Source texts of formatted documents =>
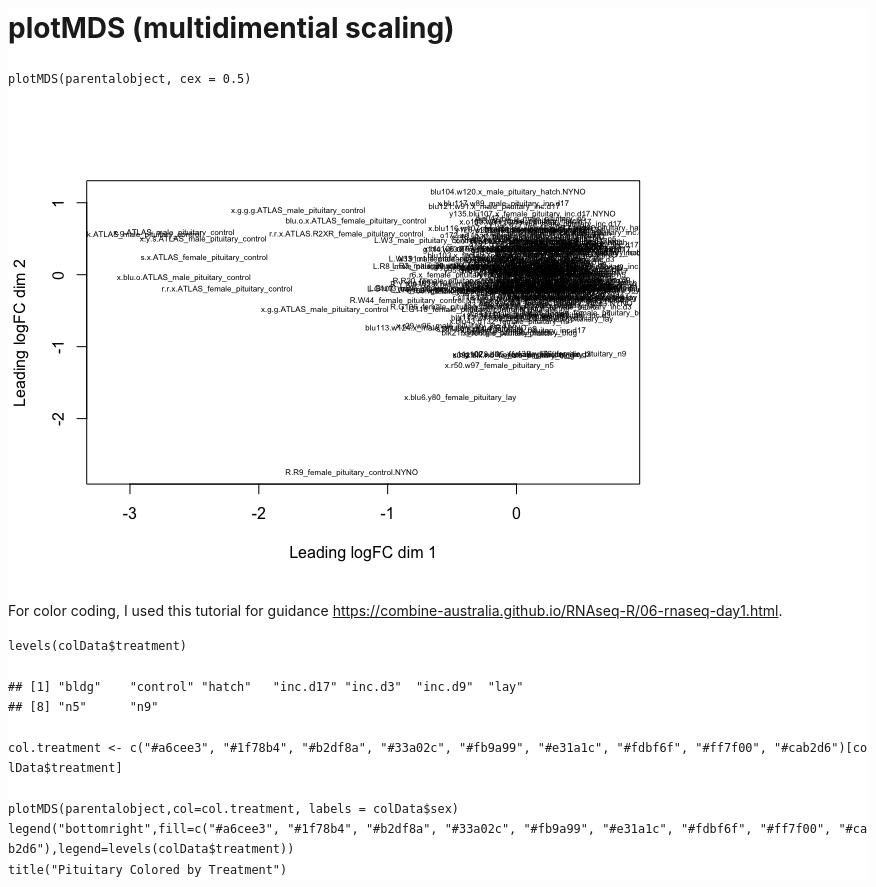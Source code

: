 plotMDS (multidimential scaling)
================================

    plotMDS(parentalobject, cex = 0.5)

![](../figures/pit/plotMDS-1.png)

For color coding, I used this tutorial for guidance
<a href="https://combine-australia.github.io/RNAseq-R/06-rnaseq-day1.html" class="uri">https://combine-australia.github.io/RNAseq-R/06-rnaseq-day1.html</a>.

    levels(colData$treatment)

    ## [1] "bldg"    "control" "hatch"   "inc.d17" "inc.d3"  "inc.d9"  "lay"    
    ## [8] "n5"      "n9"

    col.treatment <- c("#a6cee3", "#1f78b4", "#b2df8a", "#33a02c", "#fb9a99", "#e31a1c", "#fdbf6f", "#ff7f00", "#cab2d6")[colData$treatment]

    plotMDS(parentalobject,col=col.treatment, labels = colData$sex)
    legend("bottomright",fill=c("#a6cee3", "#1f78b4", "#b2df8a", "#33a02c", "#fb9a99", "#e31a1c", "#fdbf6f", "#ff7f00", "#cab2d6"),legend=levels(colData$treatment))
    title("Pituitary Colored by Treatment")
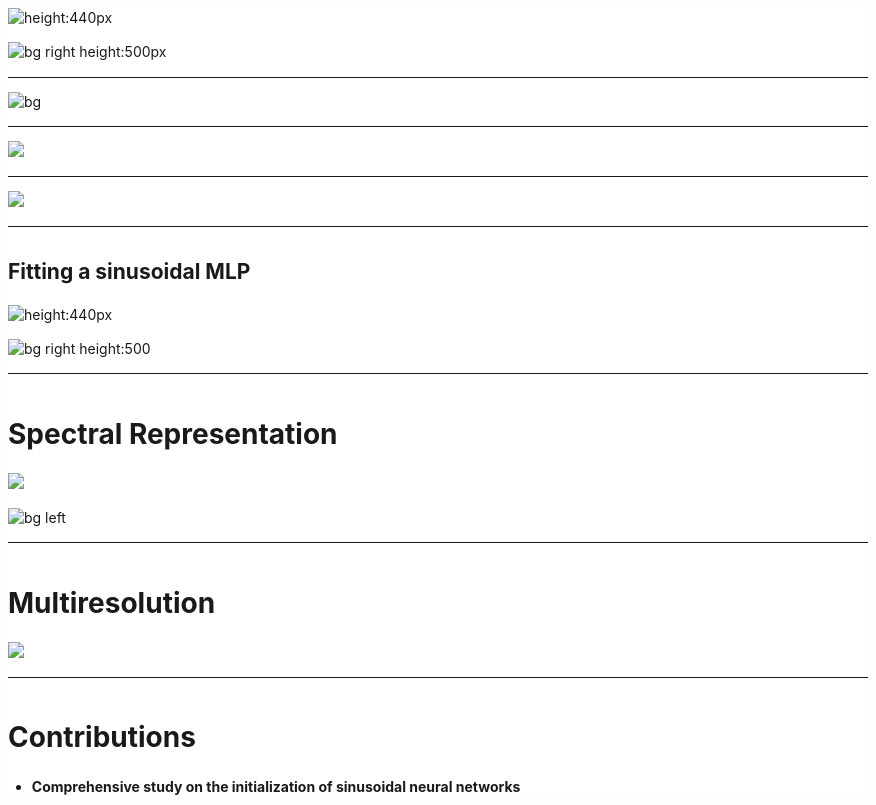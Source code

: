 ![height:440px](assets/no-glasses.jpg)

![bg right height:500px](assets/masp.gif)

----

![bg](assets/paper-spectral-bias.png)

----

![](assets/paper-fourier-features.png)



----

![](assets/paper-siren.png)



----

## Fitting a sinusoidal MLP

![height:440px](assets/with-glasses.jpg)

![bg right height:500](assets/siren_masp.gif)

---

# Spectral Representation

![](assets/sine-decomposition.gif)

![bg left](assets/pink-floyd-prisma.jpg)

---

# Multiresolution

![](assets/multires-copper.png)

---



# Contributions

- **Comprehensive study on the initialization of sinusoidal neural networks**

The problem => Could you repeat every entry above exactly, with each picture omitted?

Task response =>
Source code

: plotMDS (multidimential scaling)
================================

    plotMDS(parentalobject, cex = 0.5)

![](../figures/pit/plotMDS-1.png)

For color coding, I used this tutorial for guidance
<a href="https://combine-australia.github.io/RNAseq-R/06-rnaseq-day1.html" class="uri">https://combine-australia.github.io/RNAseq-R/06-rnaseq-day1.html</a>.

    levels(colData$treatment)

    ## [1] "bldg"    "control" "hatch"   "inc.d17" "inc.d3"  "inc.d9"  "lay"    
    ## [8] "n5"      "n9"

    col.treatment <- c("#a6cee3", "#1f78b4", "#b2df8a", "#33a02c", "#fb9a99", "#e31a1c", "#fdbf6f", "#ff7f00", "#cab2d6")[colData$treatment]

    plotMDS(parentalobject,col=col.treatment, labels = colData$sex)
    legend("bottomright",fill=c("#a6cee3", "#1f78b4", "#b2df8a", "#33a02c", "#fb9a99", "#e31a1c", "#fdbf6f", "#ff7f00", "#cab2d6"),legend=levels(colData$treatment))
    title("Pituitary Colored by Treatment")
Source code

: ![height:440px](assets/no-glasses.jpg)

![bg right height:500px](assets/masp.gif)

----

![bg](assets/paper-spectral-bias.png)

----

![](assets/paper-fourier-features.png)



----

![](assets/paper-siren.png)



----

## Fitting a sinusoidal MLP

![height:440px](assets/with-glasses.jpg)

![bg right height:500](assets/siren_masp.gif)

---

# Spectral Representation

![](assets/sine-decomposition.gif)

![bg left](assets/pink-floyd-prisma.jpg)

---

# Multiresolution

![](assets/multires-copper.png)

---



# Contributions

- **Comprehensive study on the initialization of sinusoidal neural networks**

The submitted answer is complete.